◆ EXERCISE
If a line of the data below contains the string "build", copy it into your answer.

*** INFORMATION GIVEN

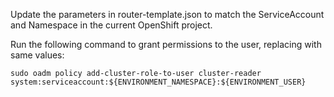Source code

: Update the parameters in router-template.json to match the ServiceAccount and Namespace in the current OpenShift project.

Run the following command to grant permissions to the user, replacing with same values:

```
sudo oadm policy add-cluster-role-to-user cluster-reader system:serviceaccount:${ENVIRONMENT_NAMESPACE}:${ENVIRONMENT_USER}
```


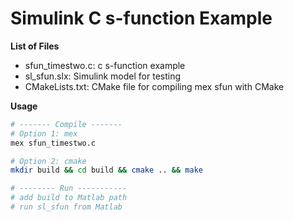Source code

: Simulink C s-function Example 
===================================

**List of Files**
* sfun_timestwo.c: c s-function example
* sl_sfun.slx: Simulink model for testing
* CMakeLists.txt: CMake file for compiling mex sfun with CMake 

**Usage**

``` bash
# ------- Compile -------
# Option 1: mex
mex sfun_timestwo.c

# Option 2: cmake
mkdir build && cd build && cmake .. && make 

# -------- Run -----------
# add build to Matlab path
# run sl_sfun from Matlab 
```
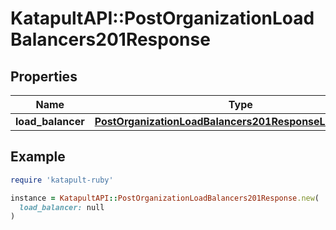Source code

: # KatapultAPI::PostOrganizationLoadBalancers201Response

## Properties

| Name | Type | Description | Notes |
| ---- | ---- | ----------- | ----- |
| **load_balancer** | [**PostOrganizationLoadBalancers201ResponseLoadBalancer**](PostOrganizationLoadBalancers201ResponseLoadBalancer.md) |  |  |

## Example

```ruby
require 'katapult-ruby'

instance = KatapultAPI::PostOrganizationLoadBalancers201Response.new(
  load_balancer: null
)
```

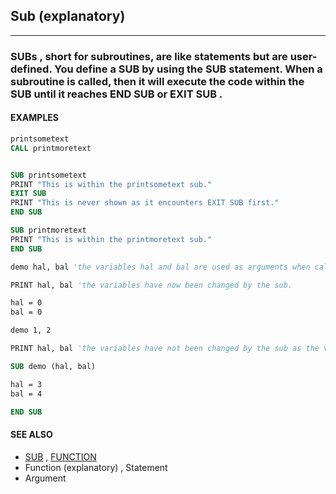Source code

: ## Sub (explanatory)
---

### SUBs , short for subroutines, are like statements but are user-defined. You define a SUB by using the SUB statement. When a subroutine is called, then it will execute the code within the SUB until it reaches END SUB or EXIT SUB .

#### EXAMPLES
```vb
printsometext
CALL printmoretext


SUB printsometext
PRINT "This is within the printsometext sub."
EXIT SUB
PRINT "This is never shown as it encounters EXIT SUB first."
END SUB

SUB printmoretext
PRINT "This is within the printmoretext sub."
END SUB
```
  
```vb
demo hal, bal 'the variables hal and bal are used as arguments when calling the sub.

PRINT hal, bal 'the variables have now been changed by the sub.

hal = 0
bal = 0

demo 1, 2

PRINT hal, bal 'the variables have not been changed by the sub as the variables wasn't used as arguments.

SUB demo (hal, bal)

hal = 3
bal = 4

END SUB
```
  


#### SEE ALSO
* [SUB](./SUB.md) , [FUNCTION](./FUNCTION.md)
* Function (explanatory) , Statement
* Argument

******

◆ SOLVED PROBLEM
mkdir build && cd build && cmake .. && make 
# add build to Matlab path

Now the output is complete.